Dr. Rachel C. Blitzblau is an assistant professor of radiation oncology at Duke Cancer Institute in Durham, N.C.
Dr. Rachel C. Blitzblau is an assistant professor of radiation oncology at Duke Cancer Institute in Durham, N.C.
Published Jan. 23, 2015

According to a study published more than 10 years ago, many women over 70 who are treated for early-stage breast cancer receive no additional benefit from radiation treatments, but a new study finds that nearly two-thirds of them continue to receive radiation treatment.

For some of those women, radiation may be appropriate, according to the authors of the new study, published in the journal Cancer. But for others, especially those who face additional health risks, radiation does not appear to reduce the recurrence of cancer or increase survival.

"We know that having a lumpectomy plus radiation reduces recurrence by 70 percent," said lead author Dr. Rachel C. Blitzblau, assistant professor of radiation oncology at Duke Cancer Institute in Durham, N.C. "It has a very big impact, so if you have a lumpectomy you should have radiation. Also, there are women over 70 who face a much higher risk of breast cancer, and we would never think of leaving radiation out for them."

Blitzblau suspects that many doctors continue to administer radiation for older breast cancer patients because studies that show it confers no significant benefit generally follow women for only five years. Maybe after 10 or 15 years those who received radiation would show lower rates of recurrence and longer survival.

That's a reasonable concern, Blitzblau said, and in fact she recommends radiation for older breast cancer patients who are extremely healthy and stand a chance of living another 20 or 25 years.

"It's not uncommon now for women to live into their 90s," she said. "For those women, early-stage breast cancer may still be the most threatening medical problem they face, so it may still be reasonable to consider radiation. Such women might get a huge reduction in their risk of recurrence."

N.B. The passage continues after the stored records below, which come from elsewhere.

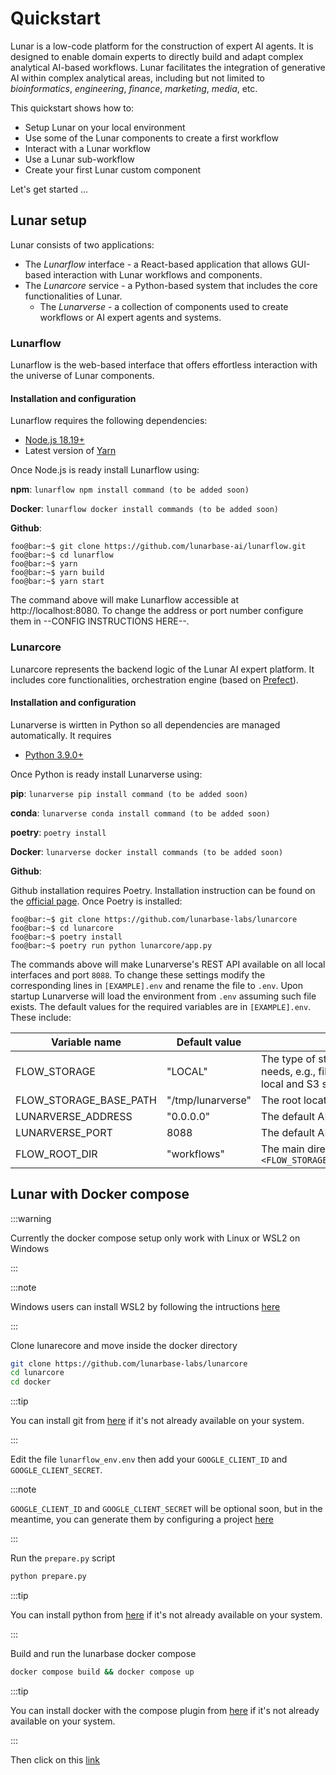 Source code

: # Quickstart

Lunar is a low-code platform for the construction of expert AI agents. It is designed to enable domain experts to directly build and adapt complex analytical AI-based workflows. Lunar facilitates the integration of generative AI within complex analytical areas, including but not limited to *bioinformatics*, *engineering*, *finance*, *marketing*, *media*, etc.

This quickstart shows how to:
- Setup Lunar on your local environment
- Use some of the Lunar components to create a first workflow
- Interact with a Lunar workflow
- Use a Lunar sub-workflow
- Create your first Lunar custom component

Let's get started ...


## Lunar setup

Lunar consists of two applications:
- The _Lunarflow_ interface - a React-based application that allows GUI-based interaction with Lunar workflows and components.
- The _Lunarcore_ service - a Python-based system that includes the core functionalities of Lunar.
    - The _Lunarverse_ - a collection of components used to create workflows or AI expert agents and systems.

### Lunarflow

Lunarflow is the web-based interface that offers effortless interaction with the universe of Lunar components. 

#### Installation and configuration

Lunarflow requires the following dependencies:
- [Node.js 18.19+](https://nodejs.org/en/blog/release/v18.19.0)
- Latest version of [Yarn](https://classic.yarnpkg.com/lang/en/docs/install/)

Once Node.js is ready install Lunarflow using:

__npm__: `lunarflow npm install command (to be added soon)`

__Docker__: `lunarflow docker install commands (to be added soon)`

__Github__:
```console
foo@bar:~$ git clone https://github.com/lunarbase-ai/lunarflow.git
foo@bar:~$ cd lunarflow
foo@bar:~$ yarn
foo@bar:~$ yarn build
foo@bar:~$ yarn start
```


The command above will make Lunarflow accessible at http://localhost:8080. To change the address or port number configure them in --CONFIG INSTRUCTIONS HERE--.

### Lunarcore

Lunarcore represents the backend logic of the Lunar AI expert platform. It includes core functionalities, orchestration engine (based on [Prefect](https://www.prefect.io/)).

#### Installation and configuration

Lunarverse is wirtten in Python so all dependencies are managed automatically. It requires
- [Python 3.9.0+](https://www.python.org/downloads/release/python-390/)

Once Python is ready install Lunarverse using:

__pip__: `lunarverse pip install command (to be added soon)`

__conda__: `lunarverse conda install command (to be added soon)`

__poetry__: `poetry install`

__Docker__: `lunarverse docker install commands (to be added soon)`

__Github__: 

Github installation requires Poetry. Installation instruction can be found on the [official page](https://python-poetry.org/docs/). Once Poetry is installed:

```console
foo@bar:~$ git clone https://github.com/lunarbase-labs/lunarcore
foo@bar:~$ cd lunarcore
foo@bar:~$ poetry install
foo@bar:~$ poetry run python lunarcore/app.py
```


The commands above will make Lunarverse's REST API available on all local interfaces and port `8088`. To change these settings modify the corresponding lines in `[EXAMPLE].env` and rename the file to `.env`. Upon startup Lunarverse will load the environment from `.env` assuming such file exists. The default values for the required variables are in `[EXAMPLE].env`. These include:


| Variable name | Default value| Description |
| ----------- | ----------- | ----------- |
| FLOW_STORAGE | "LOCAL" | The type of storage used by Lunarverse for various data storage needs, e.g., file uploads, workflow persistence, etc. At the moment local and S3 storage are supported |
| FLOW_STORAGE_BASE_PATH | "/tmp/lunarverse" | The root location of where data will be stored |
| LUNARVERSE_ADDRESS | "0.0.0.0" | The default API IP address (i.e., defaults to listening on all interfaces) |
| LUNARVERSE_PORT | 8088 | The default API port |
| FLOW_ROOT_DIR | "workflows" | The main directory to save workflows. The full path will be `<FLOW_STORAGE_BASE_PATH>/<user_name>/<FLOW_ROOT_DIR>/<workflow_id>`|


## Lunar with Docker compose

:::warning

Currently the docker compose setup only work with Linux or WSL2 on Windows

:::

:::note

Windows users can install WSL2 by following the intructions [here](https://learn.microsoft.com/en-us/windows/wsl/install)

:::

Clone lunarecore and move inside the docker directory

```bash
git clone https://github.com/lunarbase-labs/lunarcore
cd lunarcore
cd docker
```

:::tip

You can install git from [here](https://github.com/git-guides/install-git) if it's not already available on your system.

:::

Edit the file `lunarflow_env.env` then add your `GOOGLE_CLIENT_ID` and `GOOGLE_CLIENT_SECRET`.

:::note

`GOOGLE_CLIENT_ID` and `GOOGLE_CLIENT_SECRET` will be optional soon, but in the meantime, you can generate them by configuring a project [here](https://developers.google.com/identity/oauth2/web/guides/get-google-api-clientid?hl=fr)

:::

Run the `prepare.py` script

```bash
python prepare.py
```

:::tip

You can install python from [here](https://wiki.python.org/moin/BeginnersGuide/Download) if it's not already available on your system.

:::

Build and run the lunarbase docker compose

```bash
docker compose build && docker compose up
```

:::tip

You can install docker with the compose plugin from [here](https://docs.docker.com/compose/install/) if it's not already available on your system.

:::

Then click on this [link](http://localhost:8080)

However, older women who have diabetes, heart disease, dementia or other medical problems likely to shorten their lives would receive little, if any, benefit from radiation. Besides, older patients are more likely to develop "indolent" breast cancer, which is less aggressive and poses a smaller threat.

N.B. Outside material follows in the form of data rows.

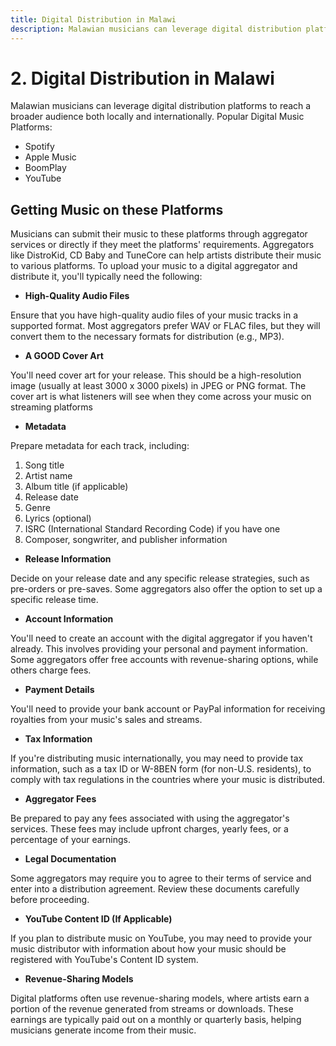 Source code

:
 ```yaml
---
title: Digital Distribution in Malawi
description: Malawian musicians can leverage digital distribution platforms to reach a broader audience both locally and internationally.
---
```

# 2. Digital Distribution in Malawi

Malawian musicians can leverage digital distribution platforms to reach a broader audience both locally and internationally.
Popular Digital Music Platforms:

- Spotify
- Apple Music
- BoomPlay
- YouTube

## Getting Music on these Platforms

Musicians can submit their music to these platforms through aggregator services or directly if they meet the platforms' requirements. Aggregators like DistroKid, CD Baby and TuneCore can help artists distribute their music to various platforms. To upload your music to a digital aggregator and distribute it, you'll typically need the following:

- __High-Quality Audio Files__

Ensure that you have high-quality audio files of your music tracks in a supported format. Most aggregators prefer WAV or FLAC files, but they will convert them to the necessary formats for distribution (e.g., MP3).

- __A GOOD Cover Art__

You'll need cover art for your release. This should be a high-resolution image (usually at least 3000 x 3000 pixels) in JPEG or PNG format. The cover art is what listeners will see when they come across your music on streaming platforms

- __Metadata__

Prepare metadata for each track, including:

1. Song title
2. Artist name
3. Album title (if applicable)
4. Release date
5. Genre
6. Lyrics (optional)
7. ISRC (International Standard Recording Code) if you have one
8. Composer, songwriter, and publisher information

- __Release Information__

Decide on your release date and any specific release strategies, such as pre-orders or pre-saves. Some aggregators also offer the option to set up a specific release time.

- __Account Information__

You'll need to create an account with the digital aggregator if you haven't already. This involves providing your personal and payment information. Some aggregators offer free accounts with revenue-sharing options, while others charge fees.

- __Payment Details__

You'll need to provide your bank account or PayPal information for receiving royalties from your music's sales and streams.

- __Tax Information__

If you're distributing music internationally, you may need to provide tax information, such as a tax ID or W-8BEN form (for non-U.S. residents), to comply with tax regulations in the countries where your music is distributed.

- __Aggregator Fees__

Be prepared to pay any fees associated with using the aggregator's services. These fees may include upfront charges, yearly fees, or a percentage of your earnings.

- __Legal Documentation__

Some aggregators may require you to agree to their terms of service and enter into a distribution agreement. Review these documents carefully before proceeding.

- __YouTube Content ID (If Applicable)__

If you plan to distribute music on YouTube, you may need to provide your music distributor with information about how your music should be registered with YouTube's Content ID system.

- __Revenue-Sharing Models__

Digital platforms often use revenue-sharing models, where artists earn a portion of the revenue generated from streams or downloads. These earnings are typically paid out on a monthly or quarterly basis, helping musicians generate income from their music.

Above all, doctors should consider the wishes of each patient, Blitzblau said. "I can report the results of trials to two women and they'll respond very differently," she said. "One might say, 'I hear you saying there's a small benefit to the radiation and it won't improve survival, so I don't want to do it,' while the other woman says, 'I'd like my recurrence risk to be 2 percent rather than 9 percent in 10 years.' "

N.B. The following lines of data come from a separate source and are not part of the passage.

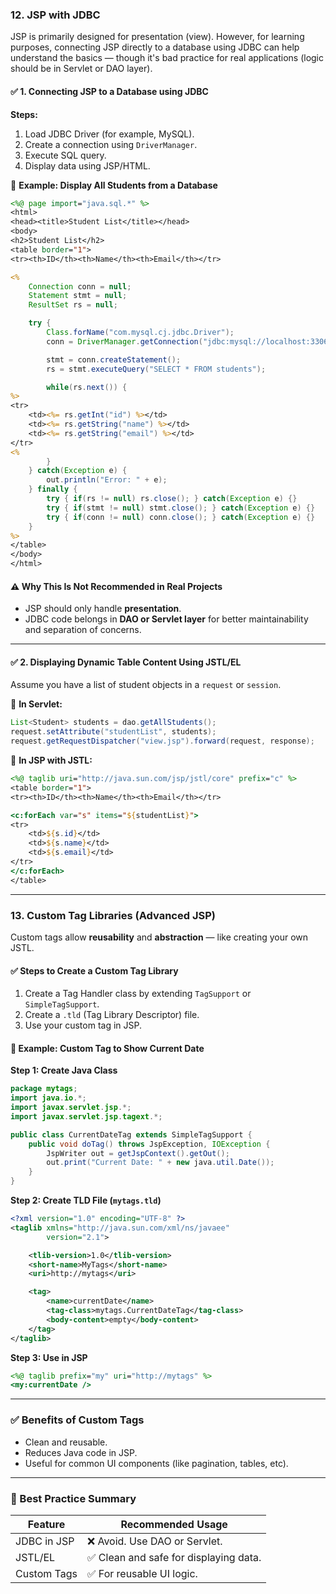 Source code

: 
### **12. JSP with JDBC**

JSP is primarily designed for presentation (view). However, for learning purposes, connecting JSP directly to a database using JDBC can help understand the basics — though it's bad practice for real applications (logic should be in Servlet or DAO layer).

#### ✅ **1. Connecting JSP to a Database using JDBC**

**Steps:**

1. Load JDBC Driver (for example, MySQL).
2. Create a connection using `DriverManager`.
3. Execute SQL query.
4. Display data using JSP/HTML.

📌 **Example: Display All Students from a Database**

```jsp
<%@ page import="java.sql.*" %>
<html>
<head><title>Student List</title></head>
<body>
<h2>Student List</h2>
<table border="1">
<tr><th>ID</th><th>Name</th><th>Email</th></tr>

<%
    Connection conn = null;
    Statement stmt = null;
    ResultSet rs = null;

    try {
        Class.forName("com.mysql.cj.jdbc.Driver");
        conn = DriverManager.getConnection("jdbc:mysql://localhost:3306/school", "root", "password");

        stmt = conn.createStatement();
        rs = stmt.executeQuery("SELECT * FROM students");

        while(rs.next()) {
%>
<tr>
    <td><%= rs.getInt("id") %></td>
    <td><%= rs.getString("name") %></td>
    <td><%= rs.getString("email") %></td>
</tr>
<%
        }
    } catch(Exception e) {
        out.println("Error: " + e);
    } finally {
        try { if(rs != null) rs.close(); } catch(Exception e) {}
        try { if(stmt != null) stmt.close(); } catch(Exception e) {}
        try { if(conn != null) conn.close(); } catch(Exception e) {}
    }
%>
</table>
</body>
</html>
```

#### ⚠️ **Why This Is Not Recommended in Real Projects**

* JSP should only handle **presentation**.
* JDBC code belongs in **DAO or Servlet layer** for better maintainability and separation of concerns.

---

#### ✅ **2. Displaying Dynamic Table Content Using JSTL/EL**

Assume you have a list of student objects in a `request` or `session`.

📌 **In Servlet:**

```java
List<Student> students = dao.getAllStudents();
request.setAttribute("studentList", students);
request.getRequestDispatcher("view.jsp").forward(request, response);
```

📌 **In JSP with JSTL:**

```jsp
<%@ taglib uri="http://java.sun.com/jsp/jstl/core" prefix="c" %>
<table border="1">
<tr><th>ID</th><th>Name</th><th>Email</th></tr>

<c:forEach var="s" items="${studentList}">
<tr>
    <td>${s.id}</td>
    <td>${s.name}</td>
    <td>${s.email}</td>
</tr>
</c:forEach>
</table>
```

---

### **13. Custom Tag Libraries (Advanced JSP)**

Custom tags allow **reusability** and **abstraction** — like creating your own JSTL.

#### ✅ **Steps to Create a Custom Tag Library**

1. Create a Tag Handler class by extending `TagSupport` or `SimpleTagSupport`.
2. Create a `.tld` (Tag Library Descriptor) file.
3. Use your custom tag in JSP.

#### 📌 Example: Custom Tag to Show Current Date

**Step 1: Create Java Class**

```java
package mytags;
import java.io.*;
import javax.servlet.jsp.*;
import javax.servlet.jsp.tagext.*;

public class CurrentDateTag extends SimpleTagSupport {
    public void doTag() throws JspException, IOException {
        JspWriter out = getJspContext().getOut();
        out.print("Current Date: " + new java.util.Date());
    }
}
```

**Step 2: Create TLD File (`mytags.tld`)**

```xml
<?xml version="1.0" encoding="UTF-8" ?>
<taglib xmlns="http://java.sun.com/xml/ns/javaee"
        version="2.1">

    <tlib-version>1.0</tlib-version>
    <short-name>MyTags</short-name>
    <uri>http://mytags</uri>

    <tag>
        <name>currentDate</name>
        <tag-class>mytags.CurrentDateTag</tag-class>
        <body-content>empty</body-content>
    </tag>
</taglib>
```

**Step 3: Use in JSP**

```jsp
<%@ taglib prefix="my" uri="http://mytags" %>
<my:currentDate />
```

---

### ✅ Benefits of Custom Tags

* Clean and reusable.
* Reduces Java code in JSP.
* Useful for common UI components (like pagination, tables, etc).

---

### 📌 Best Practice Summary

| Feature     | Recommended Usage                     |
| ----------- | ------------------------------------- |
| JDBC in JSP | ❌ Avoid. Use DAO or Servlet.          |
| JSTL/EL     | ✅ Clean and safe for displaying data. |
| Custom Tags | ✅ For reusable UI logic.              |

So given this new information, what should women do?

"I think the most important thing for patients is to ask their doctor what kind of benefit they can expect from treatment, and what side effects to expect," Blitzblau said. "In cancer treatment, we're always trying to decide if treatment will help the patient or be outweighed by side effects. If patients ask questions, they can weigh the pros and cons for themselves."